* **Task to complete**:
When a line of the listing below has the string "label" in it, copy that line.

==*==

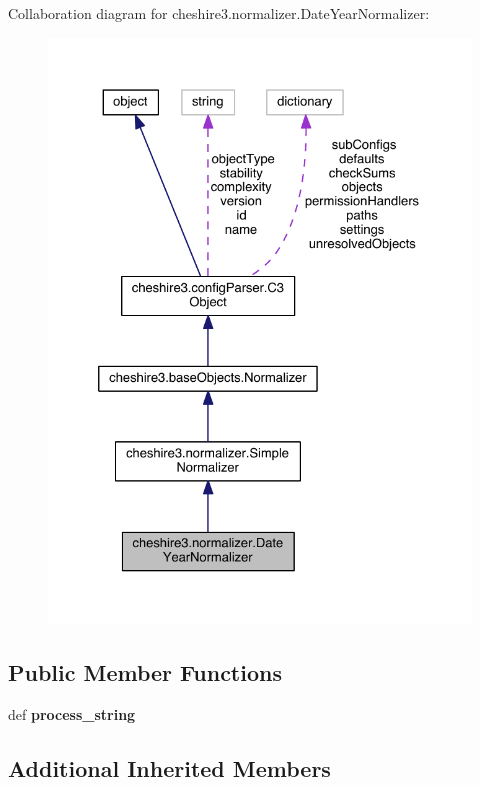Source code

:Collaboration diagram for cheshire3.\-normalizer.\-Date\-Year\-Normalizer\-:
\nopagebreak
\begin{figure}[H]
\begin{center}
\leavevmode
\includegraphics[width=328pt]{classcheshire3_1_1normalizer_1_1_date_year_normalizer__coll__graph}
\end{center}
\end{figure}
\subsection*{Public Member Functions}
\begin{DoxyCompactItemize}
\item 
\hypertarget{classcheshire3_1_1normalizer_1_1_date_year_normalizer_a5e686d01f48011cac41fc4efd7bad347}{def {\bfseries process\-\_\-string}}\label{classcheshire3_1_1normalizer_1_1_date_year_normalizer_a5e686d01f48011cac41fc4efd7bad347}

\end{DoxyCompactItemize}
\subsection*{Additional Inherited Members}


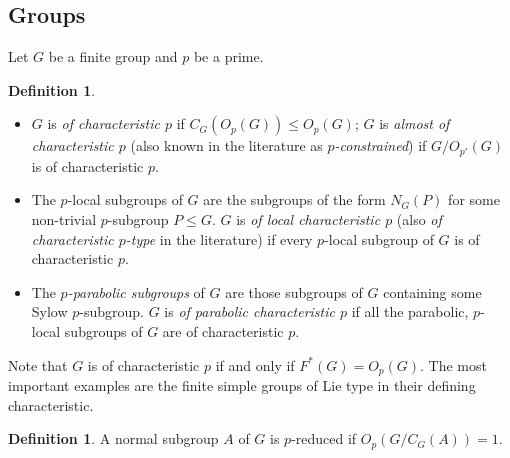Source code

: \documentclass{amsart}
\numberwithin{equation}{section}
\theoremstyle{definition}
\newtheorem{definition}[equation]{Definition}
\theoremstyle{subresult}
\theoremstyle{caseresult}
\newcommand{\bF}{\mathbb{F}}
\newcommand{\Aut}{\operatorname{Aut}}
\newcommand{\<}{\langle}
\renewcommand{\>}{\rangle}
\begin{document}
\begin{itemize}
	\end{itemize} 



\subsection{Groups}
Let $G$ be a finite group and $p$ be a prime.
\begin{definition}
    \begin{itemize}
    \item $G$ is \emph{of characteristic $p$} if $C_G(O_p(G)) \le O_p(G)$; $G$ is \emph{almost of characteristic $p$} (also known in the literature as \emph{$p$-constrained}) if $G/O_{p'}(G)$ is of characteristic $p$.
    \item The $p$-local subgroups of $G$ are the subgroups of the form $N_G(P)$ for some non-trivial $p$-subgroup $P \le G$.    $G$ is \emph{of local characteristic $p$} (also \emph{of characteristic $p$-type} in the literature) if every $p$-local subgroup of $G$ is of characteristic $p$.
    \item The \emph{$p$-parabolic subgroups} of $G$ are those subgroups of $G$ containing some Sylow $p$-subgroup. $G$ is \emph{of parabolic characteristic $p$} if all the parabolic, $p$-local subgroups of $G$ are of characteristic $p$.
    \end{itemize}
\end{definition}
Note that $G$ is of characteristic $p$ if and only if $F^*(G) = O_p(G)$. The most important examples are the finite simple groups of Lie type in their defining characteristic.

\vspace*{0.6cm}
\begin{definition}
	\label{definition of p reduced}
    A normal subgroup $A$ of $G$ is $p$-reduced if $O_p(G/C_G(A)) = 1$.
\end{definition}
\end{document}
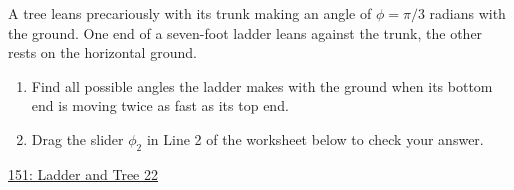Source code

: \documentclass{ximera}
\begin{document}
\begin{question}  \label{Qsdafdsfhggg}
A tree leans precariously with its trunk making an angle of $\phi = \pi/3$ radians with the ground. One end of a seven-foot ladder leans against the trunk, the other rests on the horizontal ground.

\begin{enumerate}
\item Find all possible angles the ladder makes with the ground when its bottom end is moving twice as fast as its top end.

\item Drag the slider $\phi_2$ in Line 2 of the worksheet below to check your answer. 
\end{enumerate}

 
\begin{onlineOnly}
   \begin{center}
\end{center}
\end{onlineOnly}

\href{https://www.desmos.com/calculator/oftz4vb9qj}{151: Ladder and Tree 22}

\end{question}
\end{document}
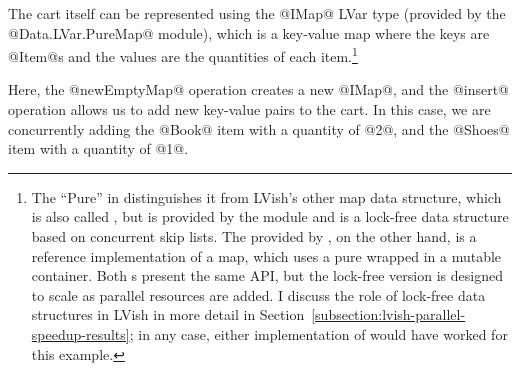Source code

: The cart itself can be represented using the @IMap@ LVar type
(provided by the @Data.LVar.PureMap@ module), which is a key-value map
where the keys are @Item@s and the values are the quantities of each
item.\footnote{The ``Pure'' in  distinguishes it
  from LVish's other map data structure, which is also called
  , but is provided by the  module and is
  a lock-free data structure based on concurrent skip lists.  The
   provided by , on the other hand, is
  a reference implementation of a map, which uses a pure 
  wrapped in a mutable container.  Both s present the same
  API, but the lock-free version is designed to scale as parallel
  resources are added.  I discuss the role of lock-free data
  structures in LVish in more detail in
  Section~\ref{subsection:lvish-parallel-speedup-results}; in any
  case, either implementation of  would have worked for this
  example.}


\singlespacing

\doublespacing

Here, the @newEmptyMap@ operation creates a new @IMap@, and the
@insert@ operation allows us to add new key-value pairs to the cart.
In this case, we are concurrently adding the @Book@ item with a
quantity of @2@, and the @Shoes@ item with a quantity of @1@.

==*==

* **Written response**:
\hypertarget{classcheshire3_1_1normalizer_1_1_date_year_normalizer_a5e686d01f48011cac41fc4efd7bad347}{def {\bfseries process\-\_\-string}}\label{classcheshire3_1_1normalizer_1_1_date_year_normalizer_a5e686d01f48011cac41fc4efd7bad347}
	\label{definition of p reduced}
\begin{question}  \label{Qsdafdsfhggg}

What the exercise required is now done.